In his new book, former Vice President Dick Cheney says he initially refused the nation’s No. 2 job in 2000 and then, because of his heart problems, signed a secret letter of resignation to be used if he was ever disabled after a heart attack.

To go along with its cellar-dwelling public approval rating, Congress can now also boast of being the least productive in modern history, the Globe reports.

The US House passes an extension of the Undetectable Firearms Act, but the Daily Beast reports the law has a loophole.

Keller@Large hails the first step in the deescalation in the “War on Christmas.”

ELECTIONS

Raining just a tad on the roll-out parade for Karyn Polito, Charlie Baker’s running mate, Scot Lehigh wonders why anyone would want the dead-end, make-work LG post, which he advocates doing away with (along with the Governor’s Council for good measure).

BUSINESS/ECONOMY

Google joins the robotics arms race against Amazon.

EDUCATION

Massachusetts students do well on a global exam but students from Asian countries dominate the world academically, WBUR reports.

The median grade at Harvard College is an A- and the most frequently awarded mark is an A, the Harvard Crimson reports.

Boston Mayor-elect Marty Walsh tells NECN’s Jim Braude he would consider former opponent John Connolly for the job of school superintendent.

Beverly Mayor Bill Scanlon seeks $1.5 million for a feasibility study and design of a new middle school, the Salem News reports.

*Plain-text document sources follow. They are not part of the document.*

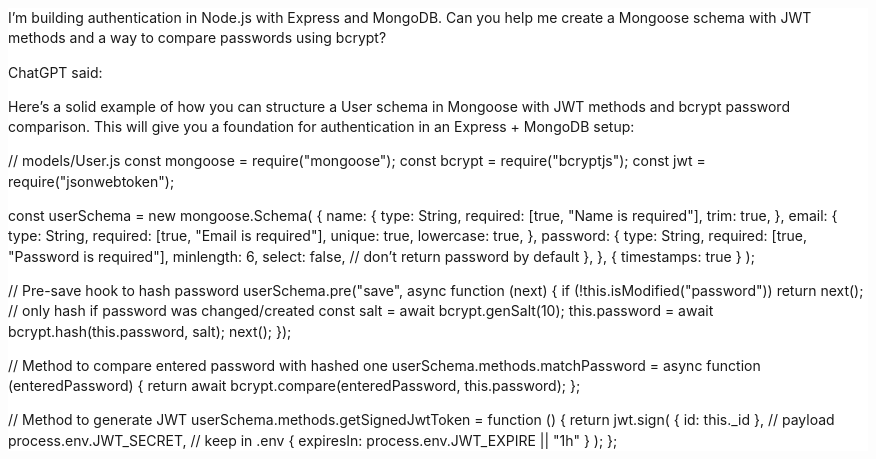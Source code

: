 I’m building authentication in Node.js with Express and MongoDB. Can you help me create a Mongoose schema with JWT methods and a way to compare passwords using bcrypt?

ChatGPT said:

Here’s a solid example of how you can structure a User schema in Mongoose with JWT methods and bcrypt password comparison. This will give you a foundation for authentication in an Express + MongoDB setup:

// models/User.js
const mongoose = require("mongoose");
const bcrypt = require("bcryptjs");
const jwt = require("jsonwebtoken");

const userSchema = new mongoose.Schema(
  {
    name: {
      type: String,
      required: [true, "Name is required"],
      trim: true,
    },
    email: {
      type: String,
      required: [true, "Email is required"],
      unique: true,
      lowercase: true,
    },
    password: {
      type: String,
      required: [true, "Password is required"],
      minlength: 6,
      select: false, // don’t return password by default
    },
  },
  { timestamps: true }
);

// Pre-save hook to hash password
userSchema.pre("save", async function (next) {
  if (!this.isModified("password")) return next(); // only hash if password was changed/created
  const salt = await bcrypt.genSalt(10);
  this.password = await bcrypt.hash(this.password, salt);
  next();
});

// Method to compare entered password with hashed one
userSchema.methods.matchPassword = async function (enteredPassword) {
  return await bcrypt.compare(enteredPassword, this.password);
};

// Method to generate JWT
userSchema.methods.getSignedJwtToken = function () {
  return jwt.sign(
    { id: this._id }, // payload
    process.env.JWT_SECRET, // keep in .env
    { expiresIn: process.env.JWT_EXPIRE || "1h" }
  );
};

Police in Lunenburg search the home of the football player where racist graffiti was found. Police the day before concluded no one on the football team was responsible, NECN reports.

HEALTH CARE

A liberal New Yorker writer explains why the Affordable Care Act is, in some ways, a bitter pill to swallow for her family, but also one worth taking.

TRANSPORTATION

Despite fare hikes and financial bailout legislation, the MBTA is on track for a $25 million deficit at the end of the fiscal year, the State House News Service reports.

CRIMINAL JUSTICE

More than 23 years after the infamous art theft at the Isabella Stewart Gardner Museum, the FBI is rolling out a “Whitey” Bulger-type effort complete with wanted posters to try to solve the case.

MEDIA

Stephen Mindich, who shut down the Boston Phoenix earlier this year, questions the future of newspapers, but Boston Herald editor Joe Sciacca is more upbeat, CommonWealth reports. The Herald, in its story on the panel discussion, focuses on the rosier outlook espoused by Sciacca.

Newsweek says it will relaunch its print edition with a heavier reliance on higher subscription prices rather than advertising, the New York Times reports.

As if it was needed, the Red Sox-Yankees rivalry just got ratcheted up another notch.